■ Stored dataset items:
------------------------------------

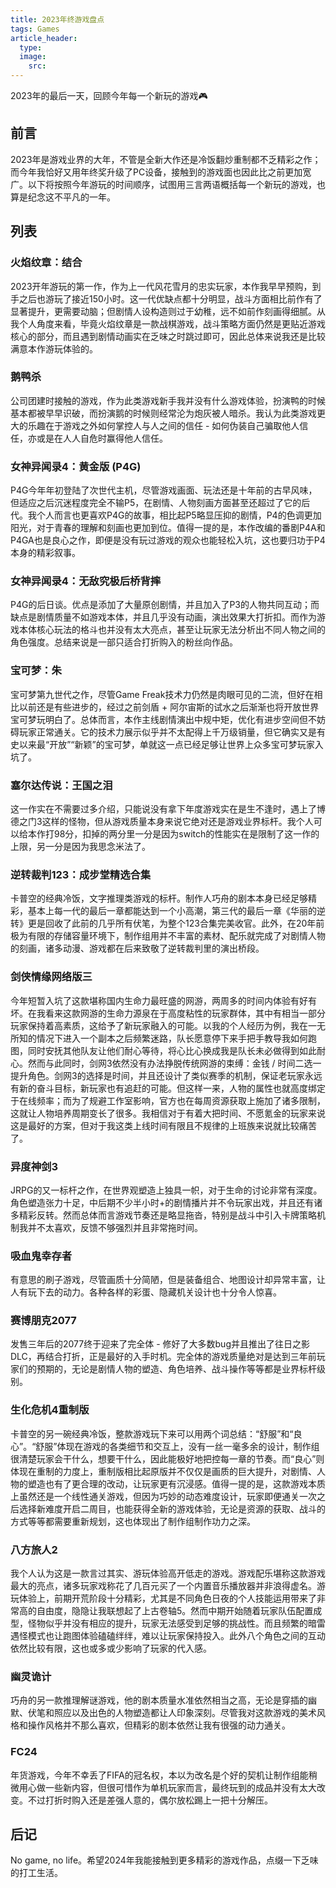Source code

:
```yaml
---
title: 2023年终游戏盘点
tags: Games
article_header:
  type: 
  image:
    src: 
---
```


2023年的最后一天，回顾今年每一个新玩的游戏🎮

<!--more-->

## 前言

2023年是游戏业界的大年，不管是全新大作还是冷饭翻炒重制都不乏精彩之作；而今年我恰好又用年终奖升级了PC设备，接触到的游戏面也因此比之前更加宽广。以下将按照今年游玩的时间顺序，试图用三言两语概括每一个新玩的游戏，也算是纪念这不平凡的一年。

## 列表

### 火焰纹章：结合

2023开年游玩的第一作，作为上一代风花雪月的忠实玩家，本作我早早预购，到手之后也游玩了接近150小时。这一代优缺点都十分明显，战斗方面相比前作有了显著提升，更需要动脑；但剧情人设构造则过于幼稚，远不如前作刻画得细腻。从我个人角度来看，毕竟火焰纹章是一款战棋游戏，战斗策略方面仍然是更贴近游戏核心的部分，而且遇到剧情动画实在乏味之时跳过即可，因此总体来说我还是比较满意本作游玩体验的。

### 鹅鸭杀

公司团建时接触的游戏，作为此类游戏新手我并没有什么游戏体验，扮演鸭的时候基本都被早早识破，而扮演鹅的时候则经常沦为炮灰被人暗杀。我认为此类游戏更大的乐趣在于游戏之外如何掌控人与人之间的信任 - 如何伪装自己骗取他人信任，亦或是在人人自危时赢得他人信任。

### 女神异闻录4：黄金版 (P4G)

P4G今年年初登陆了次世代主机，尽管游戏画面、玩法还是十年前的古早风味，但适应之后沉迷程度完全不输P5，在剧情、人物刻画方面甚至还超过了它的后代。我个人而言也更喜欢P4G的故事，相比起P5略显压抑的剧情，P4的色调更加阳光，对于青春的理解和刻画也更加到位。值得一提的是，本作改编的番剧P4A和P4GA也是良心之作，即便是没有玩过游戏的观众也能轻松入坑，这也要归功于P4本身的精彩叙事。

### 女神异闻录4：无敌究极后桥背摔

P4G的后日谈。优点是添加了大量原创剧情，并且加入了P3的人物共同互动；而缺点是剧情质量不如游戏本体，并且几乎没有动画，演出效果大打折扣。而作为游戏本体核心玩法的格斗也并没有太大亮点，甚至让玩家无法分析出不同人物之间的角色强度。总结来说是一部只适合打折购入的粉丝向作品。

### 宝可梦：朱

宝可梦第九世代之作，尽管Game Freak技术力仍然是肉眼可见的二流，但好在相比以前还是有些进步的，经过之前剑盾 + 阿尔宙斯的试水之后渐渐也将开放世界宝可梦玩明白了。总体而言，本作主线剧情演出中规中矩，优化有进步空间但不妨碍玩家正常通关。它的技术力展示似乎并不太配得上千万级销量，但它确实又是有史以来最“开放”“新颖”的宝可梦，单就这一点已经足够让世界上众多宝可梦玩家入坑了。

### 塞尔达传说：王国之泪

这一作实在不需要过多介绍，只能说没有拿下年度游戏实在是生不逢时，遇上了博德之门3这样的怪物，但从游戏质量本身来说它绝对还是游戏业界标杆。我个人可以给本作打98分，扣掉的两分里一分是因为switch的性能实在是限制了这一作的上限，另一分是因为我思念米法了。

### 逆转裁判123：成步堂精选合集

卡普空的经典冷饭，文字推理类游戏的标杆。制作人巧舟的剧本本身已经足够精彩，基本上每一代的最后一章都能达到一个小高潮，第三代的最后一章《华丽的逆转》更是回收了此前的几乎所有伏笔，为整个123合集完美收官。此外，在20年前极为有限的存储容量环境下，制作组用并不丰富的素材、配乐就完成了对剧情人物的刻画，诸多动漫、游戏都在后来致敬了逆转裁判里的演出桥段。

### 剑侠情缘网络版三

今年短暂入坑了这款堪称国内生命力最旺盛的网游，两周多的时间内体验有好有坏。在我看来这款网游的生命力源泉在于高度粘性的玩家群体，其中有相当一部分玩家保持着高素质，这给予了新玩家融入的可能。以我的个人经历为例，我在一无所知的情况下进入一个副本之后频繁迷路，队长愿意停下来手把手教导我如何跑图，同时安抚其他队友让他们耐心等待，将心比心换成我是队长未必做得到如此耐心。然而与此同时，剑网3依然没有办法挣脱传统网游的束缚：金钱 / 时间二选一提升角色。剑网3的选择是时间，并且还设计了类似赛季的机制，保证老玩家永远有新的奋斗目标，新玩家也有追赶的可能。但这样一来，人物的属性也就高度绑定于在线频率；而为了规避工作室影响，官方也在每周资源获取上施加了诸多限制，这就让人物培养周期变长了很多。我相信对于有着大把时间、不愿氪金的玩家来说这是最好的方案，但对于我这类上线时间有限且不规律的上班族来说就比较痛苦了。

### 异度神剑3

JRPG的又一标杆之作，在世界观塑造上独具一帜，对于生命的讨论非常有深度。角色塑造张力十足，中后期不少半小时+的剧情播片并不令玩家出戏，并且还有诸多精彩反转。然而总体而言游戏节奏还是略显拖沓，特别是战斗中引入卡牌策略机制我并不太喜欢，反馈不够强烈并且非常拖时间。

### 吸血鬼幸存者

有意思的刷子游戏，尽管画质十分简陋，但是装备组合、地图设计却异常丰富，让人有玩下去的动力。各种各样的彩蛋、隐藏机关设计也十分令人惊喜。

### 赛博朋克2077

发售三年后的2077终于迎来了完全体 - 修好了大多数bug并且推出了往日之影DLC，再结合打折，正是最好的入手时机。完全体的游戏质量绝对是达到三年前玩家们的预期的，无论是剧情人物的塑造、角色培养、战斗操作等等都是业界标杆级别。

### 生化危机4重制版

卡普空的另一碗经典冷饭，整款游戏玩下来可以用两个词总结：“舒服”和“良心”。“舒服”体现在游戏的各类细节和交互上，没有一丝一毫多余的设计，制作组很清楚玩家会干什么，想要干什么，因此能极好地把控每一章的节奏。而“良心”则体现在重制的力度上，重制版相比起原版并不仅仅是画质的巨大提升，对剧情、人物的塑造也有了更合理的改动，让玩家更有沉浸感。值得一提的是，这款游戏本质上虽然还是一个线性通关游戏，但因为巧妙的动态难度设计，玩家即便通关一次之后选择新难度开启二周目，也能获得全新的游戏体验，无论是资源的获取、战斗的方式等等都需要重新规划，这也体现出了制作组制作功力之深。

### 八方旅人2

我个人认为这是一款言过其实、游玩体验高开低走的游戏。游戏配乐堪称这款游戏最大的亮点，诸多玩家戏称花了几百元买了一个内置音乐播放器并非浪得虚名。游玩体验上，前期开荒阶段十分精彩，尤其是不同角色日夜的个人技能运用带来了非常高的自由度，隐隐让我联想起了上古卷轴5。然而中期开始随着玩家队伍配置成型，怪物似乎并没有相应的提升，玩家无法感受到足够的挑战性。而且频繁的暗雷遇怪模式也让跑图体验磕磕绊绊，难以让玩家保持投入。此外八个角色之间的互动依然比较有限，这也或多或少影响了玩家的代入感。

### 幽灵诡计

巧舟的另一款推理解谜游戏，他的剧本质量水准依然相当之高，无论是穿插的幽默、伏笔和照应以及出色的人物塑造都让人印象深刻。尽管我对这款游戏的美术风格和操作风格并不那么喜欢，但精彩的剧本依然让我有很强的动力通关。

### FC24

年货游戏，今年不幸丢了FIFA的冠名权，本以为改名是个好的契机让制作组能稍微用心做一些新内容，但很可惜作为单机玩家而言，最终玩到的成品并没有太大改变。不过打折时购入还是差强人意的，偶尔放松踢上一把十分解压。

## 后记

No game, no life。希望2024年我能接触到更多精彩的游戏作品，点缀一下乏味的打工生活。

------------------------------------

■ Work to complete:
Every line above from the line with "### 逆转裁判123：成步堂精选合集" to the line with "### 剑侠情缘网络版三", both included, must be reproduced exactly, and no other line may appear.

■ Exercise answer:
### 逆转裁判123：成步堂精选合集

卡普空的经典冷饭，文字推理类游戏的标杆。制作人巧舟的剧本本身已经足够精彩，基本上每一代的最后一章都能达到一个小高潮，第三代的最后一章《华丽的逆转》更是回收了此前的几乎所有伏笔，为整个123合集完美收官。此外，在20年前极为有限的存储容量环境下，制作组用并不丰富的素材、配乐就完成了对剧情人物的刻画，诸多动漫、游戏都在后来致敬了逆转裁判里的演出桥段。

### 剑侠情缘网络版三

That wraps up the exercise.